Built for ¥200 million ($550,000 in 1966 dollars), the short 1.1-km line was the first monorail built by the Nihon-Lockheed Monorail Company, a joint venture of aerospace company Lockheed with Kawasaki Aerospace Company. A trip lasted only three minutes, with the line's single two-car train running every 15 minutes during park opening hours.

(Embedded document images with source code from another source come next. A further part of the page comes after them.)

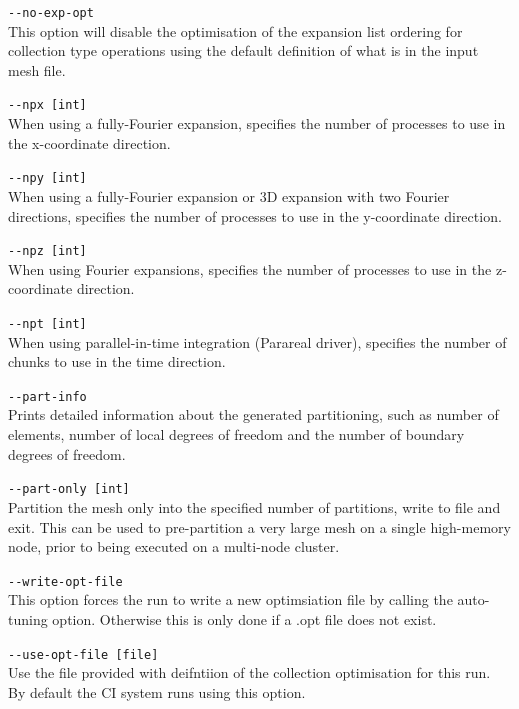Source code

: \lstinline[style=BashInputStyle]{--no-exp-opt}\\
\hangindent=1.5cm
This option will disable the optimisation of the expansion list ordering for collection type operations using the default definition of what is in the input mesh file. 

\lstinline[style=BashInputStyle]{--npx [int]}\\
\hangindent=1.5cm
When using a fully-Fourier expansion, specifies the number of processes to use in the x-coordinate direction.

\lstinline[style=BashInputStyle]{--npy [int]}\\
\hangindent=1.5cm
\quad When using a fully-Fourier expansion or 3D expansion with two Fourier directions, specifies the number of processes to use in the y-coordinate direction.

\lstinline[style=BashInputStyle]{--npz [int]}\\
\hangindent=1.5cm
When using Fourier expansions, specifies the number of processes to use in the z-coordinate direction.

\lstinline[style=BashInputStyle]{--npt [int]}\\
\hangindent=1.5cm
When using parallel-in-time integration (Parareal driver), specifies the number of chunks to use in the time direction.

\lstinline[style=BashInputStyle]{--part-info}\\
\hangindent=1.5cm
Prints detailed information about the generated partitioning, such as number of
elements, number of local degrees of freedom and the number of boundary degrees
of freedom.

\lstinline[style=BashInputStyle]{--part-only [int]}\\
\hangindent=1.5cm
Partition the mesh only into the specified number of partitions, write to file
and exit. This can be used to pre-partition a very large mesh on a single
high-memory node, prior to being executed on a multi-node cluster.


\lstinline[style=BashInputStyle]{--write-opt-file}\\
\hangindent=1.5cm
This option forces the run to write a new optimsiation file by calling
the auto-tuning option. Otherwise this is only done if a .opt file
does not exist.

\lstinline[style=BashInputStyle]{--use-opt-file [file]}\\
\hangindent=1.5cm
Use the file provided with deifntiion of the collection optimisation
for this run. By default the CI system runs using this option.

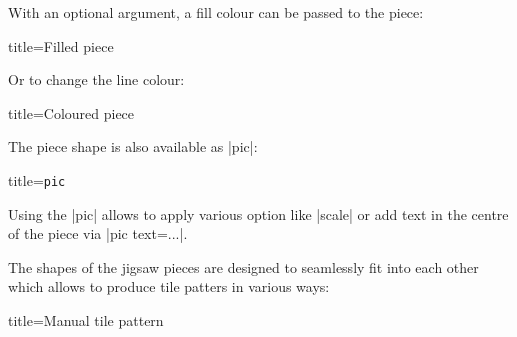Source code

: \documentclass{scrartcl}
\begin{document}
With an optional argument, a fill colour can be passed to the piece:

\begin{tcblisting}{title={Filled piece}}
\end{tcblisting}

Or to change the line colour:

\begin{tcblisting}{title={Coloured piece}}
\end{tcblisting}

The piece shape is also available as \TikZ \saminline|pic|:

\begin{tcblisting}{title={\texttt{pic}}}
\end{tcblisting}

Using the \TikZ \saminline|pic| allows to apply various \TikZ option like \saminline|scale| or add text in the centre of the piece via \saminline|pic text={...}|.

The shapes of the jigsaw pieces are designed to seamlessly fit into each other which allows to produce tile patters in various ways:

\begin{tcblisting}{title={Manual tile pattern}}
\end{tcblisting}
\end{document}

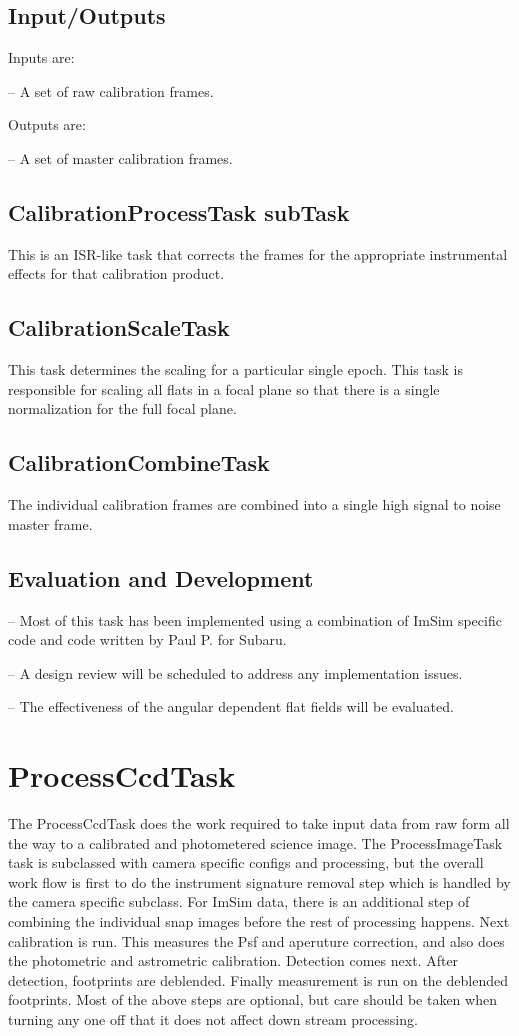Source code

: \documentclass[12pt]{article}
\begin{document}
\subsection{Input/Outputs}
Inputs are:

-- A set of raw calibration frames.

Outputs are:

-- A set of master calibration frames.

\subsection{CalibrationProcessTask subTask}
This is an ISR-like task that corrects the frames for the appropriate instrumental effects for that calibration
product.

\subsection{CalibrationScaleTask}
This task determines the scaling for a particular single epoch.  This task is responsible for
scaling all flats in a focal plane so that there is a single normalization for the full focal plane.

\subsection{CalibrationCombineTask}
The individual calibration frames are combined into a single high signal to noise master frame. 

\subsection{Evaluation and Development}
-- Most of this task has been implemented using a combination of ImSim specific code and code written by Paul P. for Subaru.

-- A design review will be scheduled to address any implementation issues.

-- The effectiveness of the angular dependent flat fields will be evaluated.



\clearpage 
\section{ProcessCcdTask\label{processccdsec}} 
The ProcessCcdTask does the work required to take input data from raw form all the way to a calibrated and
photometered science image.  The ProcessImageTask task is subclassed with camera specific configs and processing, but the overall 
work flow is first to do the instrument signature removal step which is handled by the camera specific subclass.  For ImSim
data, there is an additional step of combining the individual snap images before the rest of processing happens. Next calibration
is run.  This measures the Psf and aperuture correction, and also does the photometric and astrometric calibration.  
Detection comes next.  After detection, footprints are deblended.
Finally measurement is run on the deblended footprints.  Most of the above steps are optional, but care should be taken
when turning any one off that it does not affect down stream processing.
\end{document}
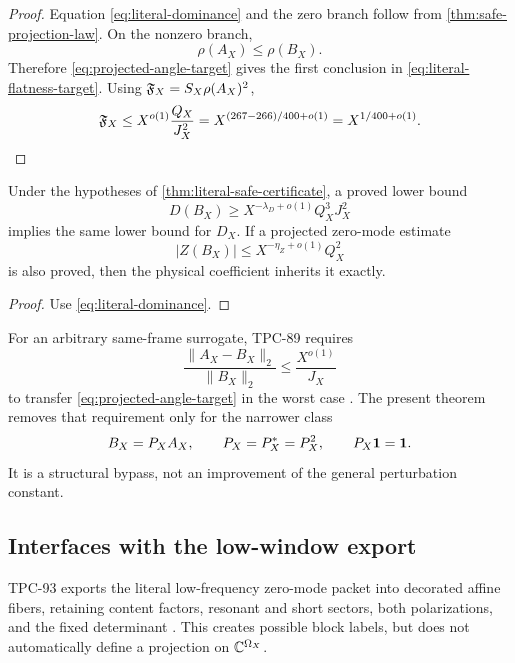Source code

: \begin{proof}
Equation \eqref{eq:literal-dominance} and the zero branch follow
from \cref{thm:safe-projection-law}.  On the nonzero branch,
\[
 \rho(A_X)\le\rho(B_X).
\]
Therefore \eqref{eq:projected-angle-target} gives the first
conclusion in \eqref{eq:literal-flatness-target}.  Using
\(\Flat_X=S_X\rho(A_X)^2\),
\[
 \Flat_X
 \le
 X^{o(1)}\frac{Q_X}{J_X^2}
 =
 X^{(267-266)/400+o(1)}
 =
 X^{1/400+o(1)}.
\]
\end{proof}

\begin{corollary}
\label{cor:projected-energy-certificate}
Under the hypotheses of \cref{thm:literal-safe-certificate}, a
proved lower bound
\[
 D(B_X)
 \ge
 X^{-\lambda_D+o(1)}Q_X^3J_X^2
\]
implies the same lower bound for \(D_X\).  If a projected zero-mode
estimate
\[
 |Z(B_X)|
 \le
 X^{-\eta_Z+o(1)}Q_X^2
\]
is also proved, then the physical coefficient inherits it exactly.
\end{corollary}

\begin{proof}
Use \eqref{eq:literal-dominance}.
\end{proof}

\begin{remark}
\label{rem:literal-bypass}
For an arbitrary same-frame surrogate, TPC-89 requires
\[
 \frac{\|A_X-B_X\|_2}{\|B_X\|_2}
 \le\frac{X^{o(1)}}{J_X}
\]
to transfer \eqref{eq:projected-angle-target} in the worst case
\citep{WangTPC89}.  The present theorem removes that requirement
only for the narrower class
\[
 B_X=P_XA_X,\qquad
 P_X=P_X^\ast=P_X^2,\qquad
 P_X\one=\one.
\]
It is a structural bypass, not an improvement of the general
perturbation constant.
\end{remark}

\subsection{Interfaces with the low-window export}

TPC-93 exports the literal low-frequency zero-mode packet into
decorated affine fibers, retaining content factors, resonant and
short sectors, both polarizations, and the fixed determinant
\citep{WangTPC93}.  This creates possible block labels, but does not
automatically define a projection on \(\C^{\Omega_X}\).

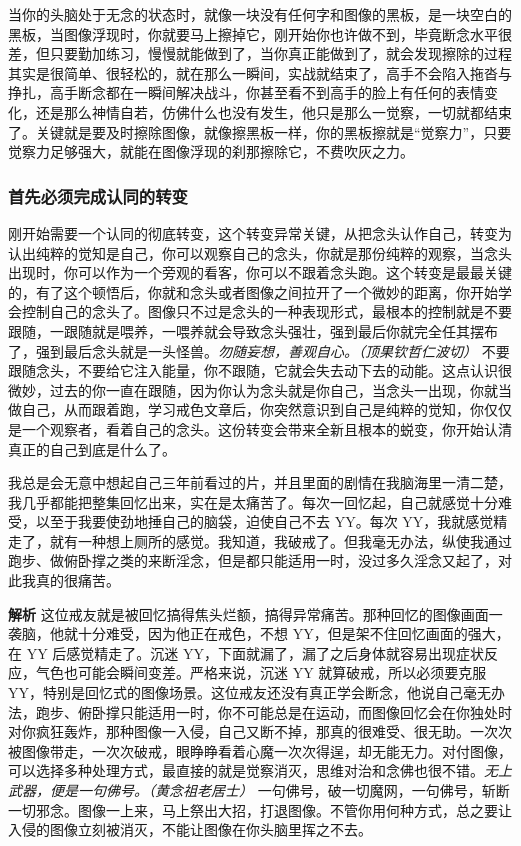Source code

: 当你的头脑处于无念的状态时，就像一块没有任何字和图像的黑板，是一块空白的黑板，当图像浮现时，你就要马上擦掉它，刚开始你也许做不到，毕竟断念水平很差，但只要勤加练习，慢慢就能做到了，当你真正能做到了，就会发现擦除的过程其实是很简单、很轻松的，就在那么一瞬间，实战就结束了，高手不会陷入拖沓与挣扎，高手断念都在一瞬间解决战斗，你甚至看不到高手的脸上有任何的表情变化，还是那么神情自若，仿佛什么也没有发生，他只是那么一觉察，一切就都结束了。关键就是要及时擦除图像，就像擦黑板一样，你的黑板擦就是“觉察力”，只要觉察力足够强大，就能在图像浮现的刹那擦除它，不费吹灰之力。

\subsubsection{首先必须完成认同的转变}

刚开始需要一个认同的彻底转变，这个转变异常关键，从把念头认作自己，转变为认出纯粹的觉知是自己，你可以观察自己的念头，你就是那份纯粹的观察，当念头出现时，你可以作为一个旁观的看客，你可以不跟着念头跑。这个转变是最最关键的，有了这个顿悟后，你就和念头或者图像之间拉开了一个微妙的距离，你开始学会控制自己的念头了。图像只不过是念头的一种表现形式，最根本的控制就是不要跟随，一跟随就是喂养，一喂养就会导致念头强壮，强到最后你就完全任其摆布了，强到最后念头就是一头怪兽。\textit{勿随妄想，善观自心。（顶果钦哲仁波切）} 不要跟随念头，不要给它注入能量，你不跟随，它就会失去动下去的动能。这点认识很微妙，过去的你一直在跟随，因为你认为念头就是你自己，当念头一出现，你就当做自己，从而跟着跑，学习戒色文章后，你突然意识到自己是纯粹的觉知，你仅仅是一个观察者，看着自己的念头。这份转变会带来全新且根本的蜕变，你开始认清真正的自己到底是什么了。

\begin{case}
    我总是会无意中想起自己三年前看过的片，并且里面的剧情在我脑海里一清二楚，我几乎都能把整集回忆出来，实在是太痛苦了。每次一回忆起，自己就感觉十分难受，以至于我要使劲地捶自己的脑袋，迫使自己不去 YY。每次 YY，我就感觉精走了，就有一种想上厕所的感觉。我知道，我破戒了。但我毫无办法，纵使我通过跑步、做俯卧撑之类的来断淫念，但是都只能适用一时，没过多久淫念又起了，对此我真的很痛苦。

    \textbf{解析} 这位戒友就是被回忆搞得焦头烂额，搞得异常痛苦。那种回忆的图像画面一袭脑，他就十分难受，因为他正在戒色，不想 YY，但是架不住回忆画面的强大，在 YY 后感觉精走了。沉迷 YY，下面就漏了，漏了之后身体就容易出现症状反应，气色也可能会瞬间变差。严格来说，沉迷 YY 就算破戒，所以必须要克服 YY，特别是回忆式的图像场景。这位戒友还没有真正学会断念，他说自己毫无办法，跑步、俯卧撑只能适用一时，你不可能总是在运动，而图像回忆会在你独处时对你疯狂轰炸，那种图像一入侵，自己又断不掉，那真的很难受、很无助。一次次被图像带走，一次次破戒，眼睁睁看着心魔一次次得逞，却无能无力。对付图像，可以选择多种处理方式，最直接的就是觉察消灭，思维对治和念佛也很不错。\textit{无上武器，便是一句佛号。（黄念祖老居士）} 一句佛号，破一切魔网，一句佛号，斩断一切邪念。图像一上来，马上祭出大招，打退图像。不管你用何种方式，总之要让入侵的图像立刻被消灭，不能让图像在你头脑里挥之不去。
\end{case}

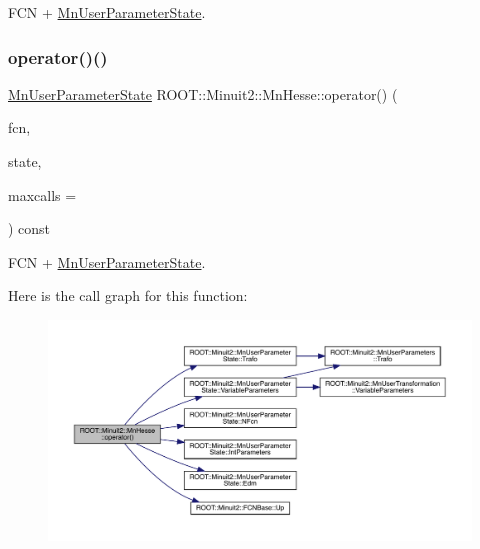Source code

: F\+CN + \mbox{\hyperlink{classROOT_1_1Minuit2_1_1MnUserParameterState}{Mn\+User\+Parameter\+State}}. 

\mbox{\label{classROOT_1_1Minuit2_1_1MnHesse_a4ebea568262a19a0cfec1473ce7a5f0f}} 
\subsubsection{\texorpdfstring{operator()()}{operator()()}\hspace{0.1cm}{\footnotesize\ttfamily [18/24]}}
{\footnotesize\ttfamily \mbox{\hyperlink{classROOT_1_1Minuit2_1_1MnUserParameterState}{Mn\+User\+Parameter\+State}} R\+O\+O\+T\+::\+Minuit2\+::\+Mn\+Hesse\+::operator() (\begin{DoxyParamCaption}\item[{const \mbox{\hyperlink{classROOT_1_1Minuit2_1_1FCNBase}{F\+C\+N\+Base}} \&}]{fcn,  }\item[{const \mbox{\hyperlink{classROOT_1_1Minuit2_1_1MnUserParameterState}{Mn\+User\+Parameter\+State}} \&}]{state,  }\item[{unsigned int}]{maxcalls = {} }\end{DoxyParamCaption}) const}



F\+CN + \mbox{\hyperlink{classROOT_1_1Minuit2_1_1MnUserParameterState}{Mn\+User\+Parameter\+State}}. 

Here is the call graph for this function\+:
\nopagebreak
\begin{figure}[H]
\begin{center}
\leavevmode
\includegraphics[width=350pt]{d1/d02/classROOT_1_1Minuit2_1_1MnHesse_a4ebea568262a19a0cfec1473ce7a5f0f_cgraph}
\end{center}
\end{figure}
\mbox{\label{classROOT_1_1Minuit2_1_1MnHesse_a3b6ba68a41260029bc6bde433170e600}} 
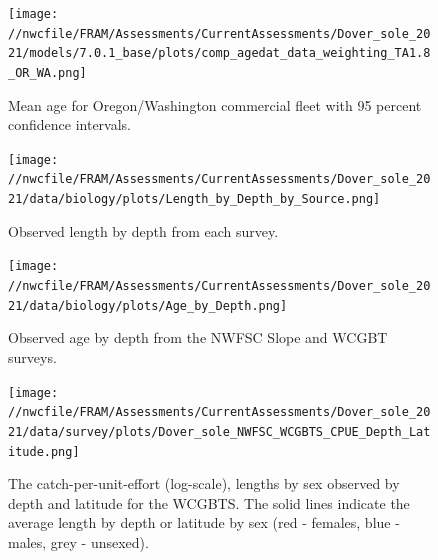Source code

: \documentclass[11pt,
  english,
  a4paper,
]{article}
\begin{document}
\begin{figure}
\centering
\texttt{[image: //nwcfile/FRAM/Assessments/CurrentAssessments/Dover\_sole\_2021/models/7.0.1\_base/plots/comp\_agedat\_data\_weighting\_TA1.8\_OR\_WA.png]}
\caption{Mean age for Oregon/Washington commercial fleet with 95 percent confidence intervals.\label{fig:mean-orwa-age-data}}
\end{figure}

\tagmcend\tagstructend


\begin{figure}
\centering
\texttt{[image: //nwcfile/FRAM/Assessments/CurrentAssessments/Dover\_sole\_2021/data/biology/plots/Length\_by\_Depth\_by\_Source.png]}
\caption{Observed length by depth from each survey.\label{fig:data-len-depth}}
\end{figure}

\tagmcend\tagstructend

\newpage


\begin{figure}
\centering
\texttt{[image: //nwcfile/FRAM/Assessments/CurrentAssessments/Dover\_sole\_2021/data/biology/plots/Age\_by\_Depth.png]}
\caption{Observed age by depth from the NWFSC Slope and WCGBT surveys.\label{fig:data-age-depth}}
\end{figure}

\tagmcend\tagstructend

\newpage


\begin{figure}
\centering
\texttt{[image: //nwcfile/FRAM/Assessments/CurrentAssessments/Dover\_sole\_2021/data/survey/plots/Dover\_sole\_NWFSC\_WCGBTS\_CPUE\_Depth\_Latitude.png]}
\caption{The catch-per-unit-effort (log-scale), lengths by sex observed by depth and latitude for the WCGBTS. The solid lines indicate the average length by depth or latitude by sex (red - females, blue - males, grey - unsexed).\label{fig:cpue-len}}
\end{figure}
\end{document}
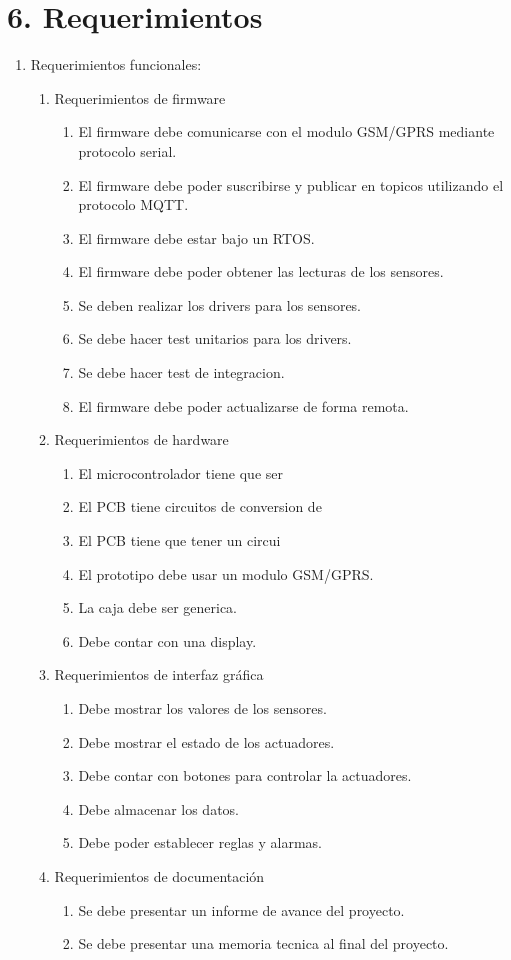 \documentclass[
11pt, %
codirector, %
]{charter}
\begin{document}
\section{6. Requerimientos}
\label{sec:requerimientos}
\begin{enumerate}
	\item Requerimientos funcionales:
		\begin{enumerate}
			\item Requerimientos de firmware
			\begin{enumerate} 
				\item El firmware debe comunicarse con el modulo GSM/GPRS mediante protocolo serial.
				\item El firmware debe poder suscribirse y publicar en topicos utilizando el protocolo MQTT.
				\item El firmware debe estar bajo un RTOS.
				\item El firmware debe poder obtener las lecturas de los sensores.
				\item Se deben realizar los drivers para los sensores.
				\item Se debe hacer test unitarios para los drivers.
				\item Se debe hacer test de integracion.
				\item El firmware debe poder actualizarse de forma remota.
			\end{enumerate}
			\item Requerimientos de hardware
			\begin{enumerate} 
				\item El microcontrolador tiene que ser 
				\item El PCB tiene circuitos de conversion de 
				\item El PCB tiene que tener un circui
				\item El prototipo debe usar un modulo GSM/GPRS.
				\item La caja debe ser generica.
				\item Debe contar con una display.
			\end{enumerate}			
			\item Requerimientos de interfaz gráfica
			\begin{enumerate} 
				\item Debe mostrar los valores de los sensores.
				\item Debe mostrar el estado de los actuadores.
				\item Debe contar con botones para controlar la actuadores.
				\item Debe almacenar los datos.
				\item Debe poder establecer reglas y alarmas. 
			\end{enumerate}
			\item Requerimientos de documentación
			\begin{enumerate} 
				\item Se debe presentar un informe de avance del proyecto.
				\item Se debe presentar una memoria tecnica al final del proyecto.
			\end{enumerate}
		\end{enumerate}


\end{enumerate}
\end{document}
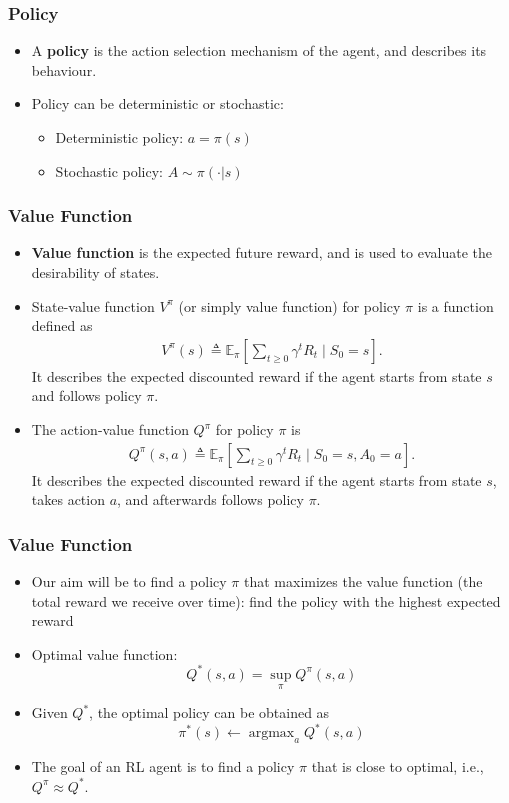 \documentclass{beamer}
\newcommand{\eqdef}{\triangleq}
\newcommand{\EEX}[2]{{\mathbb E}_{#1}\left[#2\right]}
\newcommand{\Qopt}{Q^*}
\newcommand{\Vpi}{V^\pi}
\newcommand{\Qpi}{Q^\pi}
\newcommand{\piopt}{{\pi^*}}
\newcommand{\argmax}{\mathop{\text{argmax}}}
\renewcommand{\high}{\textbf}
\begin{document}
\begin{frame}\frametitle{Policy}\small
\begin{itemize}
\item A \high{policy} is the action selection mechanism of the agent, and describes its behaviour.
\item Policy can be deterministic or stochastic:
	\begin{itemize}
		\item Deterministic policy: $a = \pi(s)$
		\item Stochastic policy: $A \sim \pi(\cdot|s)$
	\end{itemize}
\end{itemize}
\end{frame}


\begin{frame}\frametitle{Value Function}\small
\begin{itemize}
\item \high{Value function} is the expected future reward, and is used to evaluate the desirability of states.
\item State-value function $\Vpi$ (or simply value function) for policy $\pi$ is a function defined as
\begin{align*}
	\Vpi(s) \eqdef \EEX{\pi}{\sum_{t \geq 0} \gamma^t R_t \mid S_0 = s}.
\end{align*}
It describes the expected discounted reward if the agent starts from state $s$ and follows policy $\pi$.

\item The action-value function $\Qpi$ for policy $\pi$ is
\begin{align*}
	\Qpi(s,a) \eqdef \EEX{\pi}{\sum_{t \geq 0} \gamma^t R_t \mid S_0 = s, A_0 = a}.
\end{align*}
It describes the expected discounted reward if the agent starts from state $s$, takes action $a$, and afterwards follows policy $\pi$.
\end{itemize}
\end{frame}

\begin{frame}\frametitle{Value Function}\small

\begin{itemize}
	\item Our aim will be to find a policy $\pi$ that maximizes the value function (the total reward we receive over time): find the policy with the highest expected reward
	\item Optimal value function:
	\[
	  \Qopt(s,a) = \sup_\pi \Qpi(s,a)
	\]

	\item Given $\Qopt$, the optimal policy can be obtained as
	\[
	  \piopt(s) \leftarrow \argmax_a \Qopt(s,a)
	\]

	\item The goal of an RL agent is to find a policy $\pi$ that is close to optimal, i.e., $\Qpi \approx \Qopt$.
\end{itemize}
\end{frame}
\end{document}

At ¥100/160 one-way/return, the fare was cheaper than the regular city bus (¥200), and was thus used by some local residents as well.

By the end of the 1990s, the line was serving only on average 900 passengers a day. Cracks were discovered in the vehicle in February 2000, leading Odakyu to suspend operations and eventually decide that the estimated ¥380 million replacement cost could not be justified. The amusement park closed shortly afterwards in 2002.